### Task description
Your output should consist of the lines from the first line of the records below through the one with "Opportunity is missed", exactly, minus the pictures.
════
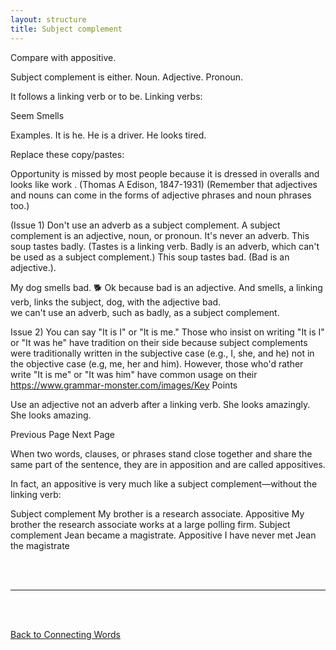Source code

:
 ```yaml
---
layout: structure
title: Subject complement
---
```



Compare with appositive. 

Subject complement is either. 
Noun. 
Adjective. 
Pronoun. 

It follows a linking verb or to be. 
Linking verbs:

Seem
Smells

Examples. 
It is he. 
He is a driver. 
He looks tired. 

Replace these copy/pastes:

Opportunity is missed by most people because it is dressed in overalls and looks like work . (Thomas A Edison, 1847-1931)
(Remember that adjectives and nouns can come in the forms of adjective phrases and noun phrases too.)

(Issue 1) Don't use an adverb as a subject complement.
A subject complement is an adjective, noun, or pronoun. It's never an adverb.
This soup tastes badly.
(Tastes is a linking verb. Badly is an adverb, which can't be used as a subject complement.)
This soup tastes bad. 
(Bad is an adjective.). 

My dog smells bad. 🐕 
Ok because bad is an adjective. 
And smells, a linking verb, links the subject, dog, with the adjective bad.   
we can't use an adverb, such as badly, as a subject complement.  

Issue 2) You can say "It is I" or "It is me."
Those who insist on writing "It is I" or "It was he" have tradition on their side because subject complements were traditionally written in the subjective case (e.g., I, she, and he) not in the objective case (e.g, me, her and him). However, those who'd rather write "It is me" or "It was him" have common usage on their https://www.grammar-monster.com/images/Key Points

Use an adjective not an adverb after a linking verb.
She looks amazingly. 
She looks amazing. 


Previous Page Next Page

When two words, clauses, or phrases stand close together and share the same part of the sentence, they are in apposition and are called appositives.

In fact, an appositive is very much like a subject complement—without the linking verb:

Subject complement
My brother is a research associate.
Appositive
My brother the research associate works at a large polling firm.
Subject complement
Jean became a magistrate.
Appositive
I have never met Jean the magistrate

<br/>
<br/>

---

<br/>
<br/>

[Back to Connecting Words]({{site.baseurl}}/structures/connecting-words)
════
### Answer area
Source code

:
 ```yaml
---
layout: structure
title: Subject complement
---
```



Compare with appositive. 

Subject complement is either. 
Noun. 
Adjective. 
Pronoun. 

It follows a linking verb or to be. 
Linking verbs:

Seem
Smells

Examples. 
It is he. 
He is a driver. 
He looks tired. 

Replace these copy/pastes:

Opportunity is missed by most people because it is dressed in overalls and looks like work . (Thomas A Edison, 1847-1931)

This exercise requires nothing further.